SOURCE FROM WHICH PERSONAL DATA ORIGINATE
The personal data processed by CISIA all originate from the data subject.
AUTOMATED DECISION-MAKING
The CISIA does not provide for any automated decision-making processes, including profiling, resulting from the use of data collected through the data subject's mere browsing of the website.
PLACE OF DATA PROCESSING
The processing operations connected to the web services of this site take place at the aforementioned premises of the Data Controller and are carried out only by technical personnel in charge of processing, or by persons in charge of occasional maintenance operations.
PERSONAL DATA RETENTION PERIOD
Personal data collected through browsing the C.I.S.I.A. website are stored.

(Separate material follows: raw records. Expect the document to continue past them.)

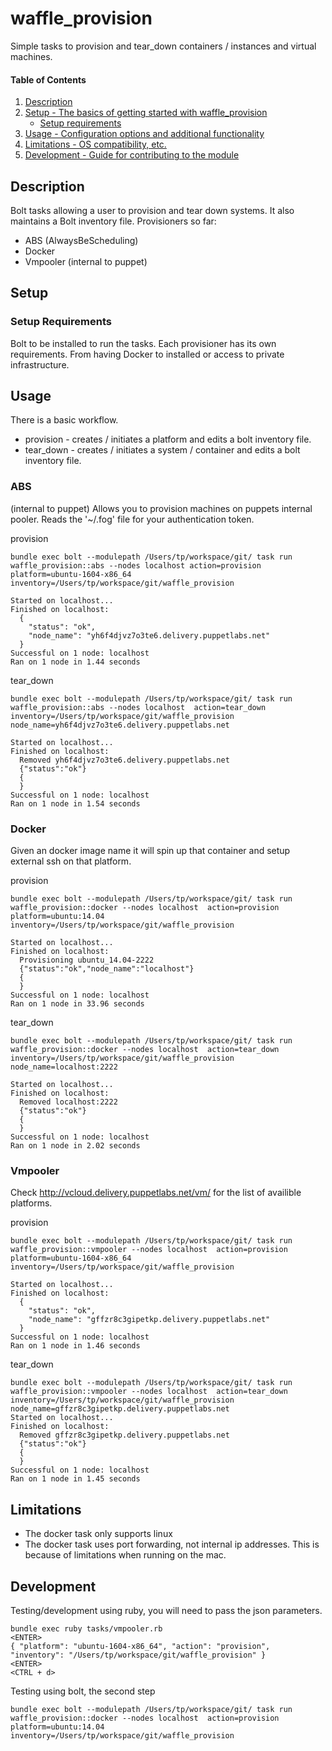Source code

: 
# waffle_provision

Simple tasks to provision and tear_down containers / instances and virtual machines.

#### Table of Contents

1. [Description](#description)
2. [Setup - The basics of getting started with waffle_provision](#setup)
    * [Setup requirements](#setup-requirements)
3. [Usage - Configuration options and additional functionality](#usage)
4. [Limitations - OS compatibility, etc.](#limitations)
5. [Development - Guide for contributing to the module](#development)

## Description

Bolt tasks allowing a user to provision and tear down systems. It also maintains a Bolt inventory file.
Provisioners so far:
   
* ABS (AlwaysBeScheduling)
* Docker
* Vmpooler (internal to puppet)

## Setup

### Setup Requirements

Bolt to be installed to run the tasks. Each provisioner has its own requirements. From having Docker to installed or access to private infrastructure. 

## Usage

There is a basic workflow.

* provision - creates / initiates a platform and edits a bolt inventory file. 
* tear_down - creates / initiates a system / container and edits a bolt inventory file. 

### ABS

(internal to puppet) Allows you to provision machines on puppets internal pooler. Reads the '~/.fog' file for your authentication token.

provision

```
bundle exec bolt --modulepath /Users/tp/workspace/git/ task run waffle_provision::abs --nodes localhost action=provision platform=ubuntu-1604-x86_64 inventory=/Users/tp/workspace/git/waffle_provision

Started on localhost...
Finished on localhost:
  {
    "status": "ok",
    "node_name": "yh6f4djvz7o3te6.delivery.puppetlabs.net"
  }
Successful on 1 node: localhost
Ran on 1 node in 1.44 seconds
```

tear_down

```
bundle exec bolt --modulepath /Users/tp/workspace/git/ task run waffle_provision::abs --nodes localhost  action=tear_down inventory=/Users/tp/workspace/git/waffle_provision node_name=yh6f4djvz7o3te6.delivery.puppetlabs.net

Started on localhost...
Finished on localhost:
  Removed yh6f4djvz7o3te6.delivery.puppetlabs.net
  {"status":"ok"}
  {
  }
Successful on 1 node: localhost
Ran on 1 node in 1.54 seconds
```

### Docker

Given an docker image name it will spin up that container and setup external ssh on that platform. 

provision

```
bundle exec bolt --modulepath /Users/tp/workspace/git/ task run waffle_provision::docker --nodes localhost  action=provision platform=ubuntu:14.04 inventory=/Users/tp/workspace/git/waffle_provision

Started on localhost...
Finished on localhost:
  Provisioning ubuntu_14.04-2222
  {"status":"ok","node_name":"localhost"}
  {
  }
Successful on 1 node: localhost
Ran on 1 node in 33.96 seconds
```

tear_down

```
bundle exec bolt --modulepath /Users/tp/workspace/git/ task run waffle_provision::docker --nodes localhost  action=tear_down inventory=/Users/tp/workspace/git/waffle_provision node_name=localhost:2222

Started on localhost...
Finished on localhost:
  Removed localhost:2222
  {"status":"ok"}
  {
  }
Successful on 1 node: localhost
Ran on 1 node in 2.02 seconds
```

### Vmpooler

Check http://vcloud.delivery.puppetlabs.net/vm/ for the list of availible platforms. 

provision

```
bundle exec bolt --modulepath /Users/tp/workspace/git/ task run waffle_provision::vmpooler --nodes localhost  action=provision platform=ubuntu-1604-x86_64 inventory=/Users/tp/workspace/git/waffle_provision

Started on localhost...
Finished on localhost:
  {
    "status": "ok",
    "node_name": "gffzr8c3gipetkp.delivery.puppetlabs.net"
  }
Successful on 1 node: localhost
Ran on 1 node in 1.46 seconds
```

tear_down

```
bundle exec bolt --modulepath /Users/tp/workspace/git/ task run waffle_provision::vmpooler --nodes localhost  action=tear_down inventory=/Users/tp/workspace/git/waffle_provision node_name=gffzr8c3gipetkp.delivery.puppetlabs.net
Started on localhost...
Finished on localhost:
  Removed gffzr8c3gipetkp.delivery.puppetlabs.net
  {"status":"ok"}
  {
  }
Successful on 1 node: localhost
Ran on 1 node in 1.45 seconds
```

## Limitations

* The docker task only supports linux
* The docker task uses port forwarding, not internal ip addresses. This is because of limitations when running on the mac.


## Development

Testing/development using ruby,  you will need to pass the json parameters.

```
bundle exec ruby tasks/vmpooler.rb 
<ENTER>
{ "platform": "ubuntu-1604-x86_64", "action": "provision", "inventory": "/Users/tp/workspace/git/waffle_provision" } 
<ENTER>
<CTRL + d>
```

Testing using bolt, the second step
```
bundle exec bolt --modulepath /Users/tp/workspace/git/ task run waffle_provision::docker --nodes localhost  action=provision platform=ubuntu:14.04 inventory=/Users/tp/workspace/git/waffle_provision
```
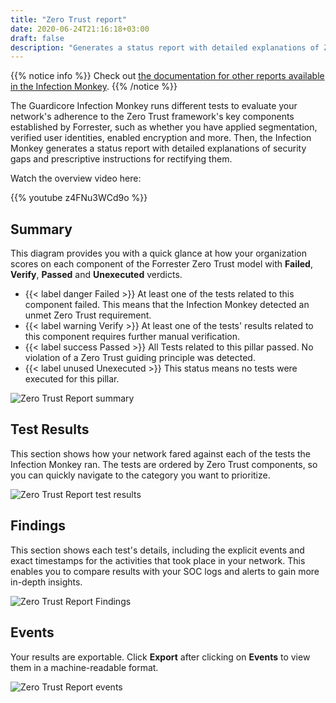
 ```yaml
---
title: "Zero Trust report"
date: 2020-06-24T21:16:18+03:00
draft: false
description: "Generates a status report with detailed explanations of Zero Trust security gaps and prescriptive instructions on how to rectify them"
---
```


{{% notice info %}}
Check out [the documentation for other reports available in the Infection Monkey](../).
{{% /notice %}}

The Guardicore Infection Monkey runs different tests to evaluate your network's adherence to the Zero Trust framework's key components established by Forrester, such as whether you have applied segmentation, verified user identities, enabled encryption and more. Then, the Infection Monkey generates a status report with detailed explanations of security gaps and prescriptive instructions for rectifying them.

Watch the overview video here:

{{% youtube z4FNu3WCd9o %}}

## Summary

This diagram provides you with a quick glance at how your organization scores on each component of the Forrester Zero Trust model with **Failed**, **Verify**, **Passed** and **Unexecuted** verdicts.

- {{< label danger Failed >}} At least one of the tests related to this component failed. This means that the Infection Monkey detected an unmet Zero Trust requirement.
- {{< label warning Verify >}} At least one of the tests' results related to this component requires further manual verification.
- {{< label success Passed >}} All Tests related to this pillar passed. No violation of a Zero Trust guiding principle was detected.
- {{< label unused Unexecuted >}} This status means no tests were executed for this pillar.

![Zero Trust Report summary](/images/usage/reports/ztreport1.png "Zero Trust Report summary")

## Test Results

This section shows how your network fared against each of the tests the Infection Monkey ran. The tests are ordered by Zero Trust components, so you can quickly navigate to the category you want to prioritize. 

![Zero Trust Report test results](/images/usage/reports/ztreport2.png "Zero Trust Report test results")

## Findings

This section shows each test's details, including the explicit events and exact timestamps for the activities that took place in your network. This enables you to compare results with your SOC logs and alerts to gain more in-depth insights.

![Zero Trust Report Findings](/images/usage/reports/ztreport3.png "Zero Trust Report Findings")

## Events

Your results are exportable. Click **Export** after clicking on **Events** to view them in a machine-readable format.

![Zero Trust Report events](/images/usage/reports/ztreport4.png "Zero Trust Report events")


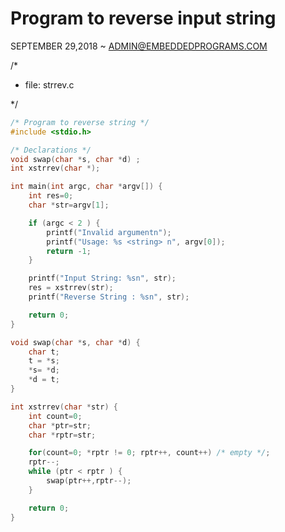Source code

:Program to reverse input string
===============================

SEPTEMBER 29,2018 ~ ADMIN@EMBEDDEDPROGRAMS.COM

/*

* file: strrev.c

*/

``` c
/* Program to reverse string */
#include <stdio.h>

/* Declarations */
void swap(char *s, char *d) ;
int xstrrev(char *);

int main(int argc, char *argv[]) {
	int res=0;
	char *str=argv[1];

	if (argc < 2 ) {
		printf("Invalid argumentn");
		printf("Usage: %s <string> n", argv[0]);
		return -1;
	}

	printf("Input String: %sn", str);
	res = xstrrev(str);
	printf("Reverse String : %sn", str);

	return 0;
}

void swap(char *s, char *d) {
	char t;
	t = *s;
	*s= *d;
	*d = t;
}

int xstrrev(char *str) {
	int count=0;
	char *ptr=str;
	char *rptr=str;

	for(count=0; *rptr != 0; rptr++, count++) /* empty */;
	rptr--;
	while (ptr < rptr ) {
		swap(ptr++,rptr--);
	}

	return 0;
}
```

The data collected will be retained for the time period stipulated by current laws.
COOKIES
COMMUNICATION OF DATA TO THIRD PARTIES
No data derived from merely browsing the website will be disclosed or disseminated.
Personal data provided by users who submit requests for site registration are used for the sole purpose of performing the service or provision requested and are communicated to third parties only if necessary for that purpose. For the aforementioned cases, please refer to the specific policy statements.
This is without prejudice to the communication by CISIA to third parties in the event of a request to communicate personal data provided by the student/user to:
law enforcement agencies, public authorities or legal advisers in connection with alleged offences or violations of the terms of use, or in cases provided for by law.